Aim of the exercise
In how many lines of the listing below does the word "failā" occur? Say only the number.

Records to use
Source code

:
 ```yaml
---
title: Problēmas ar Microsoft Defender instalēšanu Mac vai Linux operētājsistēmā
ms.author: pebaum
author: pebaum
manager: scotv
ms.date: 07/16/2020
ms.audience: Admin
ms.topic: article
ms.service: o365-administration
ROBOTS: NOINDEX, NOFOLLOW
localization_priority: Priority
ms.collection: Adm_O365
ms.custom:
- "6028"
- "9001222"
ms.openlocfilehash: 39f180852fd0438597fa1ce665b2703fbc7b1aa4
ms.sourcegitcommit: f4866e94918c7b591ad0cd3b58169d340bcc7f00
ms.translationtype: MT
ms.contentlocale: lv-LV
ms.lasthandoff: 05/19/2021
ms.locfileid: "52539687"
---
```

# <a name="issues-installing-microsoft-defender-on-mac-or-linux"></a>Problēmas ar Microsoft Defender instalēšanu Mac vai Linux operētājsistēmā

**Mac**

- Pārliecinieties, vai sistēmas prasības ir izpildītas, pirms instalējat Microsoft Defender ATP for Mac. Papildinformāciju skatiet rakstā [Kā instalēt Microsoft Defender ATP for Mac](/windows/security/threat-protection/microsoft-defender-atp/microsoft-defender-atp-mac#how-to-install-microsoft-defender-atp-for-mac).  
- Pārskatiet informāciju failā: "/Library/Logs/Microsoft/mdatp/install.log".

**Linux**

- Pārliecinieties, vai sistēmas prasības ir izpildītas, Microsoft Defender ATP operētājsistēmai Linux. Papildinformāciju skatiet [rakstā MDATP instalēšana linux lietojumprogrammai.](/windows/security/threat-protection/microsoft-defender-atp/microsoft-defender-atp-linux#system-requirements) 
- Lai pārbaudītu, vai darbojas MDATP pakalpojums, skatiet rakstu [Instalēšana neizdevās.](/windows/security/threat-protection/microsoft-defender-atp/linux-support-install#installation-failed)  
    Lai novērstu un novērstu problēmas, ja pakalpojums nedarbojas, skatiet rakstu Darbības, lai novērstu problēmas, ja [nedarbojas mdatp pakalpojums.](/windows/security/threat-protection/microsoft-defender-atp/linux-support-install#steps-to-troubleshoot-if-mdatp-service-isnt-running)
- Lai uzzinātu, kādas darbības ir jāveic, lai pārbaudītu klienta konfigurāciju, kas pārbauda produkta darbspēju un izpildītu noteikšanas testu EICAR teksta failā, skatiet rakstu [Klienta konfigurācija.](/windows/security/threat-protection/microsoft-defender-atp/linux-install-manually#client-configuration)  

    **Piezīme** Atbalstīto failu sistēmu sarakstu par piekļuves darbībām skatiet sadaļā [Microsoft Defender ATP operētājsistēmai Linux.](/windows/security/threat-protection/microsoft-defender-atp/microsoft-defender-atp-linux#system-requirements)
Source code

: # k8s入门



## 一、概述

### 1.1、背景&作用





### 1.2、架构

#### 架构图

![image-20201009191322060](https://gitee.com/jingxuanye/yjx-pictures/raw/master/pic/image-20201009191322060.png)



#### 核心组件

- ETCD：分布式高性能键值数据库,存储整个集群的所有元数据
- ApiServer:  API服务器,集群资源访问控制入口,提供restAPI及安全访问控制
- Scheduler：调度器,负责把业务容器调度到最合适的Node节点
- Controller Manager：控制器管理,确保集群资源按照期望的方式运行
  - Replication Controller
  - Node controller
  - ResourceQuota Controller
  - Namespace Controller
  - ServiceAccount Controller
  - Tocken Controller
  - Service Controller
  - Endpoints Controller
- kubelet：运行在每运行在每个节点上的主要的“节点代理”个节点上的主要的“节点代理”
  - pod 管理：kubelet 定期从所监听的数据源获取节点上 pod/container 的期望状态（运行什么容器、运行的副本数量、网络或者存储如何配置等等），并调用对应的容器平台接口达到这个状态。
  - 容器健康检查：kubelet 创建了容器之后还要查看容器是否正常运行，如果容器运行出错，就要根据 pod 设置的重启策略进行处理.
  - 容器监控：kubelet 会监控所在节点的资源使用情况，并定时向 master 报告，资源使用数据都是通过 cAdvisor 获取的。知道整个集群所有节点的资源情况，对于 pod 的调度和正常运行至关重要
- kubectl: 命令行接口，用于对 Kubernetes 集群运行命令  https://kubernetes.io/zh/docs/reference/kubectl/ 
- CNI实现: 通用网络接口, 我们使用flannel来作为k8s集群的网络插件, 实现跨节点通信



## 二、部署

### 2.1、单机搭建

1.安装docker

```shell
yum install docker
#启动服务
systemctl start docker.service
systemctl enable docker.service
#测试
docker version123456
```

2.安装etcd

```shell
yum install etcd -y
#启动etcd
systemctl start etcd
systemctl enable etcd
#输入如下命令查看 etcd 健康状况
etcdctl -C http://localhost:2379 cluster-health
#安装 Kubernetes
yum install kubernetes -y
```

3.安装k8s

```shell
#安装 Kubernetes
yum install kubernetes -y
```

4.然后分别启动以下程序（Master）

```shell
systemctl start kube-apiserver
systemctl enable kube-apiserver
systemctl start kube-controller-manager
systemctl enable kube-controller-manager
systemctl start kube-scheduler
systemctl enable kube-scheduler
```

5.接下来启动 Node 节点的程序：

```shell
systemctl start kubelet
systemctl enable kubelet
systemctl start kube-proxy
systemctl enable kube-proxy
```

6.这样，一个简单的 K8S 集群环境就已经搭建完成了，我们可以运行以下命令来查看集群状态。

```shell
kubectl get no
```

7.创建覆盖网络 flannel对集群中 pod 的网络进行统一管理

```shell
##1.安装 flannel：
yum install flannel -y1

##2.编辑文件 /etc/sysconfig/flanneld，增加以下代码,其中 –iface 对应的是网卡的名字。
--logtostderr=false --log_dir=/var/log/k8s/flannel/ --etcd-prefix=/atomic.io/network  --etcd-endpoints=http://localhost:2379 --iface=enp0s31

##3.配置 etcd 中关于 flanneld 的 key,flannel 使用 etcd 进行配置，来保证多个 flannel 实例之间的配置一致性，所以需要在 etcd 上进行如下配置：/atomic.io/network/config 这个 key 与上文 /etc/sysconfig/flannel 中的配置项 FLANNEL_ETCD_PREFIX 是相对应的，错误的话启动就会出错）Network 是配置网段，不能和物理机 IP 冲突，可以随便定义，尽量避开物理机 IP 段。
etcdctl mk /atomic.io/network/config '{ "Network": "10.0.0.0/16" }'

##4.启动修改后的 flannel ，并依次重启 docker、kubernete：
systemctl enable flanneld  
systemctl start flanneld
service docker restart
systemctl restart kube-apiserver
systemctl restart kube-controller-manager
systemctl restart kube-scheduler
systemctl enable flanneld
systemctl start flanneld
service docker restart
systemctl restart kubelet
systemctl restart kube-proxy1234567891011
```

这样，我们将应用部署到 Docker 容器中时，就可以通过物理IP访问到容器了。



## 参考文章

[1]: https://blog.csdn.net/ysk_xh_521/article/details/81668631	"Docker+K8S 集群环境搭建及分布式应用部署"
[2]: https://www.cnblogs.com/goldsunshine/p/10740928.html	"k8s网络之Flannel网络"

Response
2